On TV, everyone comes running when someone yells "code blue!" It's high drama as doctors and nurses work feverishly to save their patient.
In real life, Ohio's six children's hospitals say they have reduced such incidents of respiratory and heart arrests more than 20 percent by creating "rapid-response teams."

At a recent Statehouse news conference, the Ohio Children's Hospitals Association touted the results of its first joint effort to improve care in their institutions.

Republican legislative leaders applauded the effort, noting that the General Assembly consistently has protected children's hospitals from cuts in state aid despite a tight budget.

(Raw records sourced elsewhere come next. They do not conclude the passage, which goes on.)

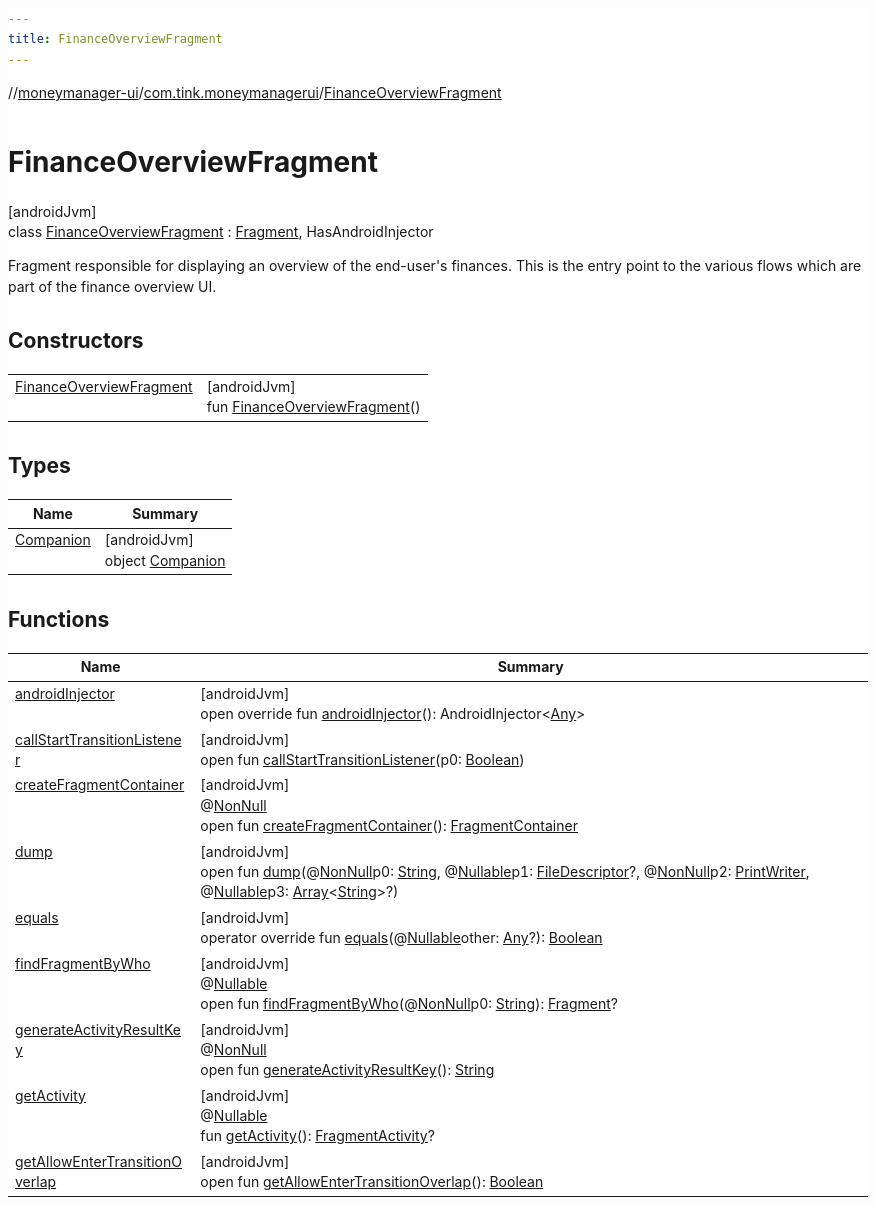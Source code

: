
 ```yaml
---
title: FinanceOverviewFragment
---
```

//[moneymanager-ui](../../../index.html)/[com.tink.moneymanagerui](../index.html)/[FinanceOverviewFragment](index.html)



# FinanceOverviewFragment



[androidJvm]\
class [FinanceOverviewFragment](index.html) : [Fragment](https://developer.android.com/reference/kotlin/androidx/fragment/app/Fragment.html), HasAndroidInjector

Fragment responsible for displaying an overview of the end-user's finances. This is the entry point to the various flows which are part of the finance overview UI.



## Constructors


| | |
|---|---|
| [FinanceOverviewFragment](-finance-overview-fragment.html) | [androidJvm]<br>fun [FinanceOverviewFragment](-finance-overview-fragment.html)() |


## Types


| Name | Summary |
|---|---|
| [Companion](-companion/index.html) | [androidJvm]<br>object [Companion](-companion/index.html) |


## Functions


| Name | Summary |
|---|---|
| [androidInjector](android-injector.html) | [androidJvm]<br>open override fun [androidInjector](android-injector.html)(): AndroidInjector&lt;[Any](https://kotlinlang.org/api/latest/jvm/stdlib/kotlin/-any/index.html)&gt; |
| [callStartTransitionListener](../../com.tink.moneymanagerui.statistics.overtime/-period-selection-dialog/index.html#-224120179%2FFunctions%2F1000845458) | [androidJvm]<br>open fun [callStartTransitionListener](../../com.tink.moneymanagerui.statistics.overtime/-period-selection-dialog/index.html#-224120179%2FFunctions%2F1000845458)(p0: [Boolean](https://kotlinlang.org/api/latest/jvm/stdlib/kotlin/-boolean/index.html)) |
| [createFragmentContainer](index.html#-1146440512%2FFunctions%2F1000845458) | [androidJvm]<br>@[NonNull](https://developer.android.com/reference/kotlin/androidx/annotation/NonNull.html)<br>open fun [createFragmentContainer](index.html#-1146440512%2FFunctions%2F1000845458)(): [FragmentContainer](https://developer.android.com/reference/kotlin/androidx/fragment/app/FragmentContainer.html) |
| [dump](../../com.tink.moneymanagerui.statistics.overtime/-period-selection-dialog/index.html#-554049583%2FFunctions%2F1000845458) | [androidJvm]<br>open fun [dump](../../com.tink.moneymanagerui.statistics.overtime/-period-selection-dialog/index.html#-554049583%2FFunctions%2F1000845458)(@[NonNull](https://developer.android.com/reference/kotlin/androidx/annotation/NonNull.html)p0: [String](https://kotlinlang.org/api/latest/jvm/stdlib/kotlin/-string/index.html), @[Nullable](https://developer.android.com/reference/kotlin/androidx/annotation/Nullable.html)p1: [FileDescriptor](https://developer.android.com/reference/kotlin/java/io/FileDescriptor.html)?, @[NonNull](https://developer.android.com/reference/kotlin/androidx/annotation/NonNull.html)p2: [PrintWriter](https://developer.android.com/reference/kotlin/java/io/PrintWriter.html), @[Nullable](https://developer.android.com/reference/kotlin/androidx/annotation/Nullable.html)p3: [Array](https://kotlinlang.org/api/latest/jvm/stdlib/kotlin/-array/index.html)&lt;[String](https://kotlinlang.org/api/latest/jvm/stdlib/kotlin/-string/index.html)&gt;?) |
| [equals](../../com.tink.moneymanagerui.statistics.overtime/-period-selection-dialog/index.html#62266428%2FFunctions%2F1000845458) | [androidJvm]<br>operator override fun [equals](../../com.tink.moneymanagerui.statistics.overtime/-period-selection-dialog/index.html#62266428%2FFunctions%2F1000845458)(@[Nullable](https://developer.android.com/reference/kotlin/androidx/annotation/Nullable.html)other: [Any](https://kotlinlang.org/api/latest/jvm/stdlib/kotlin/-any/index.html)?): [Boolean](https://kotlinlang.org/api/latest/jvm/stdlib/kotlin/-boolean/index.html) |
| [findFragmentByWho](../../com.tink.moneymanagerui.statistics.overtime/-period-selection-dialog/index.html#557652813%2FFunctions%2F1000845458) | [androidJvm]<br>@[Nullable](https://developer.android.com/reference/kotlin/androidx/annotation/Nullable.html)<br>open fun [findFragmentByWho](../../com.tink.moneymanagerui.statistics.overtime/-period-selection-dialog/index.html#557652813%2FFunctions%2F1000845458)(@[NonNull](https://developer.android.com/reference/kotlin/androidx/annotation/NonNull.html)p0: [String](https://kotlinlang.org/api/latest/jvm/stdlib/kotlin/-string/index.html)): [Fragment](https://developer.android.com/reference/kotlin/androidx/fragment/app/Fragment.html)? |
| [generateActivityResultKey](../../com.tink.moneymanagerui.statistics.overtime/-period-selection-dialog/index.html#1452421015%2FFunctions%2F1000845458) | [androidJvm]<br>@[NonNull](https://developer.android.com/reference/kotlin/androidx/annotation/NonNull.html)<br>open fun [generateActivityResultKey](../../com.tink.moneymanagerui.statistics.overtime/-period-selection-dialog/index.html#1452421015%2FFunctions%2F1000845458)(): [String](https://kotlinlang.org/api/latest/jvm/stdlib/kotlin/-string/index.html) |
| [getActivity](../../com.tink.moneymanagerui.statistics.overtime/-period-selection-dialog/index.html#1742329008%2FFunctions%2F1000845458) | [androidJvm]<br>@[Nullable](https://developer.android.com/reference/kotlin/androidx/annotation/Nullable.html)<br>fun [getActivity](../../com.tink.moneymanagerui.statistics.overtime/-period-selection-dialog/index.html#1742329008%2FFunctions%2F1000845458)(): [FragmentActivity](https://developer.android.com/reference/kotlin/androidx/fragment/app/FragmentActivity.html)? |
| [getAllowEnterTransitionOverlap](../../com.tink.moneymanagerui.statistics.overtime/-period-selection-dialog/index.html#-1150553896%2FFunctions%2F1000845458) | [androidJvm]<br>open fun [getAllowEnterTransitionOverlap](../../com.tink.moneymanagerui.statistics.overtime/-period-selection-dialog/index.html#-1150553896%2FFunctions%2F1000845458)(): [Boolean](https://kotlinlang.org/api/latest/jvm/stdlib/kotlin/-boolean/index.html) |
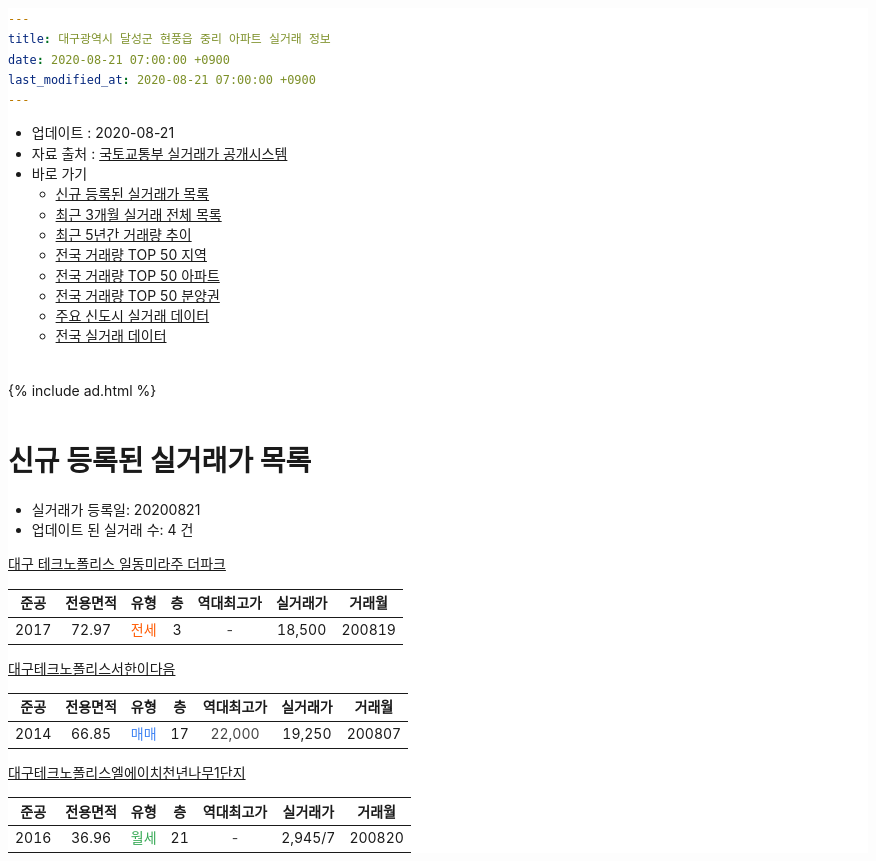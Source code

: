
 ```yaml
---
title: 대구광역시 달성군 현풍읍 중리 아파트 실거래 정보
date: 2020-08-21 07:00:00 +0900
last_modified_at: 2020-08-21 07:00:00 +0900
---
```


* 업데이트 : 2020-08-21
* 자료 출처 : [국토교통부 실거래가 공개시스템](http://rt.molit.go.kr)
* 바로 가기
    * [신규 등록된 실거래가 목록](#신규-등록된-실거래가-목록)
    * [최근 3개월 실거래 전체 목록](#최근-3개월-실거래-전체-목록)
    * [최근 5년간 거래량 추이](#최근-5년간-거래량-추이)
    * [전국 거래량 TOP 50 지역](https://inasie.github.io/apt-trade-info/최근-3개월-전국에서-가장-거래가-많이-발생한-지역)
    * [전국 거래량 TOP 50 아파트](https://inasie.github.io/apt-trade-info/최근-3개월-전국에서-가장-거래가-많이-발생한-아파트)
    * [전국 거래량 TOP 50 분양권](https://inasie.github.io/apt-trade-info/최근-3개월-전국에서-가장-거래가-많이-발생한-분양권)
    * [주요 신도시 실거래 데이터](https://inasie.github.io/apt-trade-info/주요-신도시)
    * [전국 실거래 데이터](https://inasie.github.io/apt-trade-info/전국)
<br>
{% include ad.html %}
<br>

# 신규 등록된 실거래가 목록
* 실거래가 등록일: 20200821
* 업데이트 된 실거래 수: 4 건


[대구 테크노폴리스 일동미라주 더파크](https://search.naver.com/search.naver?query=%EB%8C%80%EA%B5%AC%EA%B4%91%EC%97%AD%EC%8B%9C+%EB%8B%AC%EC%84%B1%EA%B5%B0+%ED%98%84%ED%92%8D%EC%9D%8D+%EC%A4%91%EB%A6%AC+%EB%8C%80%EA%B5%AC+%ED%85%8C%ED%81%AC%EB%85%B8%ED%8F%B4%EB%A6%AC%EC%8A%A4+%EC%9D%BC%EB%8F%99%EB%AF%B8%EB%9D%BC%EC%A3%BC+%EB%8D%94%ED%8C%8C%ED%81%AC)

|준공|전용면적|유형|층|역대최고가|실거래가|거래월|
|:---:|:---:|:---:|:---:|:---:|:---:|:---:|
|2017|72.97|<span style="color:#ff5a00">전세</span>|3|<span style="color:#444444">-</span>|18,500|200819|

[대구테크노폴리스서한이다음](https://search.naver.com/search.naver?query=%EB%8C%80%EA%B5%AC%EA%B4%91%EC%97%AD%EC%8B%9C+%EB%8B%AC%EC%84%B1%EA%B5%B0+%ED%98%84%ED%92%8D%EC%9D%8D+%EC%A4%91%EB%A6%AC+%EB%8C%80%EA%B5%AC%ED%85%8C%ED%81%AC%EB%85%B8%ED%8F%B4%EB%A6%AC%EC%8A%A4%EC%84%9C%ED%95%9C%EC%9D%B4%EB%8B%A4%EC%9D%8C)

|준공|전용면적|유형|층|역대최고가|실거래가|거래월|
|:---:|:---:|:---:|:---:|:---:|:---:|:---:|
|2014|66.85|<span style="color:#4285f3">매매</span>|17|<span style="color:#444444">22,000</span>|19,250|200807|

[대구테크노폴리스엘에이치천년나무1단지](https://search.naver.com/search.naver?query=%EB%8C%80%EA%B5%AC%EA%B4%91%EC%97%AD%EC%8B%9C+%EB%8B%AC%EC%84%B1%EA%B5%B0+%ED%98%84%ED%92%8D%EC%9D%8D+%EC%A4%91%EB%A6%AC+%EB%8C%80%EA%B5%AC%ED%85%8C%ED%81%AC%EB%85%B8%ED%8F%B4%EB%A6%AC%EC%8A%A4%EC%97%98%EC%97%90%EC%9D%B4%EC%B9%98%EC%B2%9C%EB%85%84%EB%82%98%EB%AC%B41%EB%8B%A8%EC%A7%80)

|준공|전용면적|유형|층|역대최고가|실거래가|거래월|
|:---:|:---:|:---:|:---:|:---:|:---:|:---:|
|2016|36.96|<span style="color:#34a853">월세</span>|21|<span style="color:#444444">-</span>|2,945/7|200820|
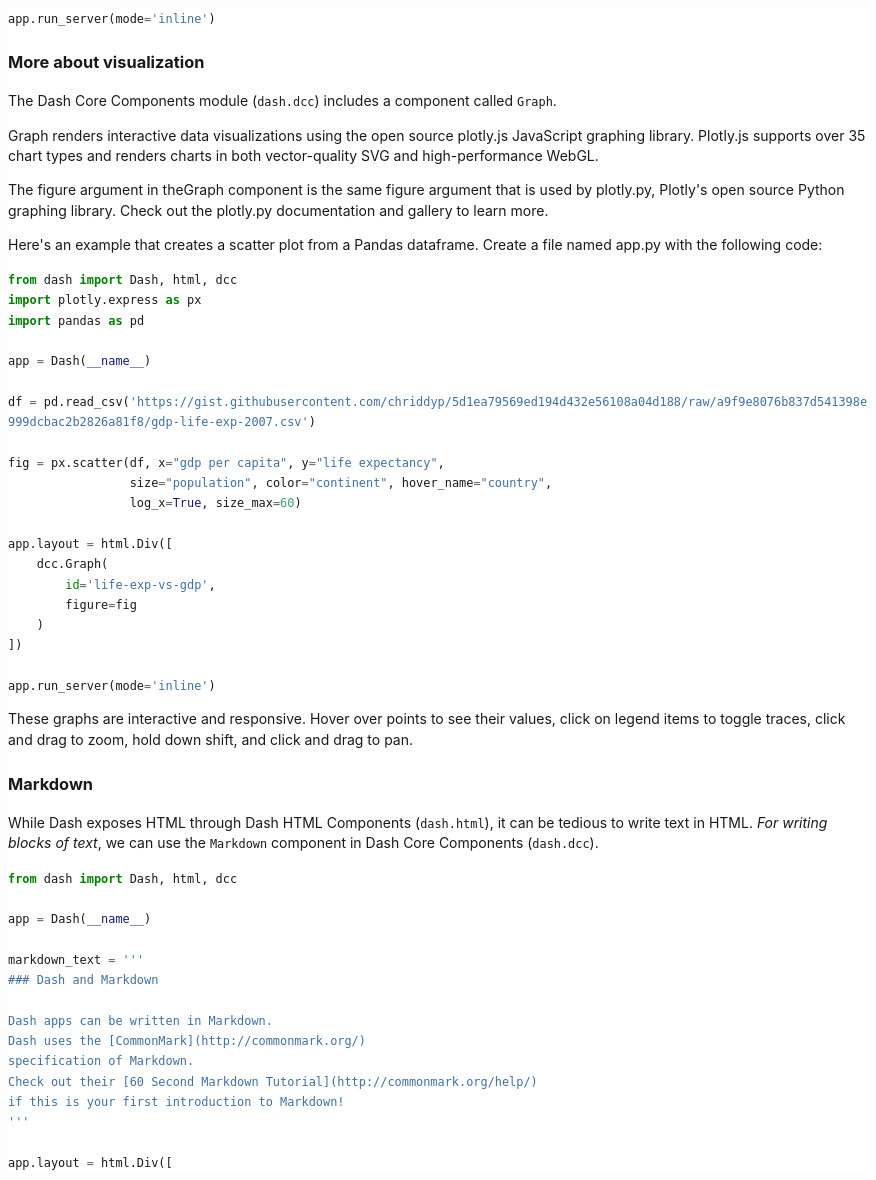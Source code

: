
 ```python
app.run_server(mode='inline')
```

### More about visualization

The Dash Core Components module (`dash.dcc`) includes a component called `Graph`.

Graph renders interactive data visualizations using the open source plotly.js JavaScript graphing library. Plotly.js supports over 35 chart types and renders charts in both vector-quality SVG and high-performance WebGL.

The figure argument in theGraph component is the same figure argument that is used by plotly.py, Plotly's open source Python graphing library. Check out the plotly.py documentation and gallery to learn more.

Here's an example that creates a scatter plot from a Pandas dataframe. Create a file named app.py with the following code:

```python
from dash import Dash, html, dcc
import plotly.express as px
import pandas as pd

app = Dash(__name__)

df = pd.read_csv('https://gist.githubusercontent.com/chriddyp/5d1ea79569ed194d432e56108a04d188/raw/a9f9e8076b837d541398e999dcbac2b2826a81f8/gdp-life-exp-2007.csv')

fig = px.scatter(df, x="gdp per capita", y="life expectancy",
                 size="population", color="continent", hover_name="country",
                 log_x=True, size_max=60)

app.layout = html.Div([
    dcc.Graph(
        id='life-exp-vs-gdp',
        figure=fig
    )
])

app.run_server(mode='inline')
```

These graphs are interactive and responsive. Hover over points to see their values, click on legend items to toggle traces, click and drag to zoom, hold down shift, and click and drag to pan.

### Markdown

While Dash exposes HTML through Dash HTML Components (`dash.html`), it can be tedious to write text in HTML. *For writing blocks of text*, we can use the `Markdown` component in Dash Core Components (`dash.dcc`).

```python
from dash import Dash, html, dcc

app = Dash(__name__)

markdown_text = '''
### Dash and Markdown

Dash apps can be written in Markdown.
Dash uses the [CommonMark](http://commonmark.org/)
specification of Markdown.
Check out their [60 Second Markdown Tutorial](http://commonmark.org/help/)
if this is your first introduction to Markdown!
'''

app.layout = html.Div([
```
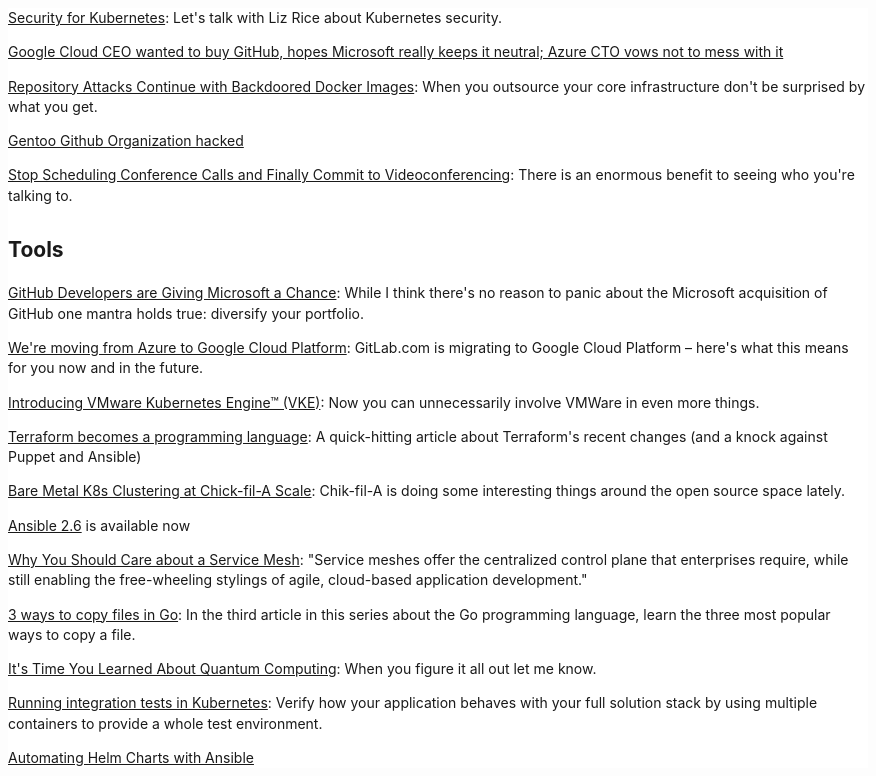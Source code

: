 [Security for Kubernetes](https://thenewstack.io/security-for-kubernetes/): Let's talk with Liz Rice about Kubernetes security.

[Google Cloud CEO wanted to buy GitHub, hopes Microsoft really keeps it neutral; Azure CTO vows not to mess with it](https://www.geekwire.com/2018/google-cloud-ceo-wanted-buy-github-hopes-microsoft-really-keeps-neutral-azure-cto-vows-not-mess/)

[Repository Attacks Continue with Backdoored Docker Images](https://thenewstack.io/repository-attacks-continue-with-backdoored-docker-images/): When you outsource your core infrastructure don't be surprised by what you get.

[Gentoo Github Organization hacked](https://archives.gentoo.org/gentoo-announce/message/dc23d48d2258e1ed91599a8091167002)

[Stop Scheduling Conference Calls and Finally Commit to Videoconferencing](https://hbr.org/2018/06/stop-scheduling-conference-calls-and-finally-commit-to-videoconferencing): There is an enormous benefit to seeing who you're talking to.

## Tools

[GitHub Developers are Giving Microsoft a Chance](https://www.wired.com/story/github-developers-are-giving-microsoft-a-chance/): While I think there's no reason to panic about the Microsoft acquisition of GitHub one mantra holds true: diversify your portfolio.

[We're moving from Azure to Google Cloud Platform](https://about.gitlab.com/2018/06/25/moving-to-gcp/): GitLab.com is migrating to Google Cloud Platform – here's what this means for you now and in the future.

[Introducing VMware Kubernetes Engine™ (VKE)](https://blogs.vmware.com/cloudnative/2018/06/26/introducing-vmware-kubernetes-engine-vke/): Now you can unnecessarily involve VMWare in even more things.

[Terraform becomes a programming language](https://ilya-sher.org/2018/06/30/terraform-becomes-a-programming-language/): A quick-hitting article about Terraform's recent changes (and a knock against Puppet and Ansible)

[Bare Metal K8s Clustering at Chick-fil-A Scale](https://medium.com/@cfatechblog/bare-metal-k8s-clustering-at-chick-fil-a-scale-7b0607bd3541): Chik-fil-A is doing some interesting things around the open source space lately.

[Ansible 2.6](https://releases.ansible.com/ansible/) is available now

[Why You Should Care about a Service Mesh](https://thenewstack.io/why-you-should-care-about-a-service-mesh/): "Service meshes offer the centralized control plane that enterprises require, while still enabling the free-wheeling stylings of agile, cloud-based application development."

[3 ways to copy files in Go](https://opensource.com/article/18/6/copying-files-go): In the third article in this series about the Go programming language, learn the three most popular ways to copy a file.

[It's Time You Learned About Quantum Computing](https://www.wired.com/story/time-you-learned-about-quantum-computing/): When you figure it all out let me know.

[Running integration tests in Kubernetes](https://opensource.com/article/18/6/running-integration-tests-kubernetes): Verify how your application behaves with your full solution stack by using multiple containers to provide a whole test environment.

[Automating Helm Charts with Ansible](https://blog.openshift.com/automating-helm-charts-with-ansible/)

"This shows how important it is for us to continue to support children's hospitals in the capital and operating budgets," said Senate President Bill M. Harris, R-Ashland.

Mary Duncan, a nurse at Nationwide Children's Hospital, said she recently became concerned when a month-old patient was having difficulty breathing. Alarmed by his blood results, she called the hospital's new rapid-response team.

A physician, respiratory specialist and nurse arrived in minutes. After a short assessment, they moved the baby to intensive care, where he was placed on a ventilator. In the past, Duncan said, she would have had to wait for the boy's doctor to be called, which generally takes more than a few minutes.

Dr. Uma Kotagal of Cincinnati Children's Hospital, who headed the hospitals' joint effort, said the goal was to reduce the number of instances when a child stops breathing or suffers cardiac arrest outside an intensive-care unit. The risk of death is much greater when it happens outside intensive care, she said.

The rapid-response teams, based on a model developed in Australia, operate 24 hours a day. Since they were started, episodes of cardiac and respiratory arrest have declined 22 percent, to 27 cases during 282,000 patient-days.